• **Task material**
+--

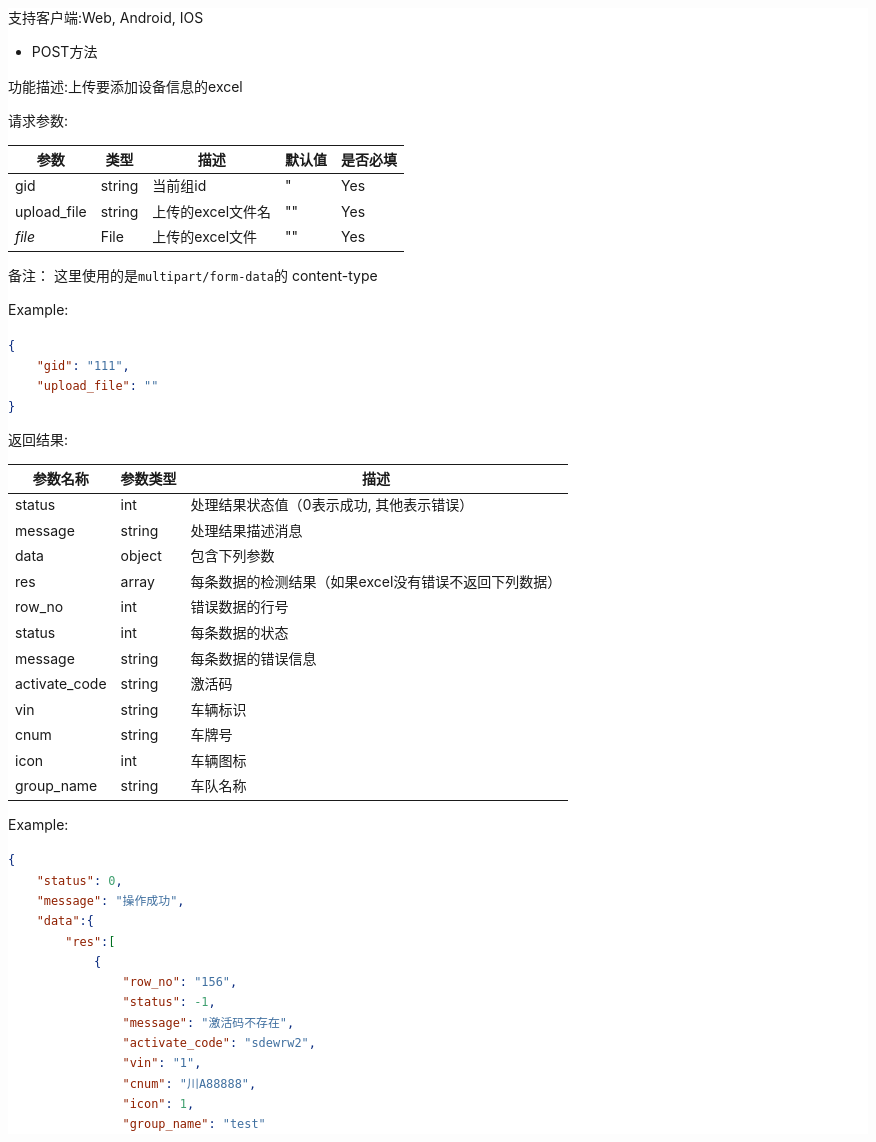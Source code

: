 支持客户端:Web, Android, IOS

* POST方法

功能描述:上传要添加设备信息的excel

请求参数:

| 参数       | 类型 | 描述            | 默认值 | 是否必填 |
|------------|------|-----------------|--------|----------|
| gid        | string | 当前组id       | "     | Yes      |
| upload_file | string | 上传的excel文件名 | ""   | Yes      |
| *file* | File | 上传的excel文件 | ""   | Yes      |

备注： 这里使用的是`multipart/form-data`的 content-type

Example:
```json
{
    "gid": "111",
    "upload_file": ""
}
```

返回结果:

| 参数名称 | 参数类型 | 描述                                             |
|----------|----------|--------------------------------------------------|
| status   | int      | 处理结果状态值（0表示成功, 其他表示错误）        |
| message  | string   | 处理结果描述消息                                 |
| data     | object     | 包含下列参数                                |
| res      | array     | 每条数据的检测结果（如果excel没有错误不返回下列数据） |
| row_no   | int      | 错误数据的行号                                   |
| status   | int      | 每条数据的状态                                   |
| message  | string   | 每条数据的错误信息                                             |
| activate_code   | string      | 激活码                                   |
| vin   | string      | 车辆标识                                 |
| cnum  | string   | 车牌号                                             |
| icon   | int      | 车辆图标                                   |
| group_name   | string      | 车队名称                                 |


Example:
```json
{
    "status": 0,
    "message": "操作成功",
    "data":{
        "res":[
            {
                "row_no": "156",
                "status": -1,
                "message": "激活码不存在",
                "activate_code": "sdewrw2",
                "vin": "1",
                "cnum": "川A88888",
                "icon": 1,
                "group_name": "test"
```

+--

• **Task statement**
Whenever a line of the records holds the string "status", pick it out and copy it.

• **Exercise result**
| status   | int      | 处理结果状态值（0表示成功, 其他表示错误）        |
| status   | int      | 每条数据的状态                                   |
    "status": 0,
                "status": -1,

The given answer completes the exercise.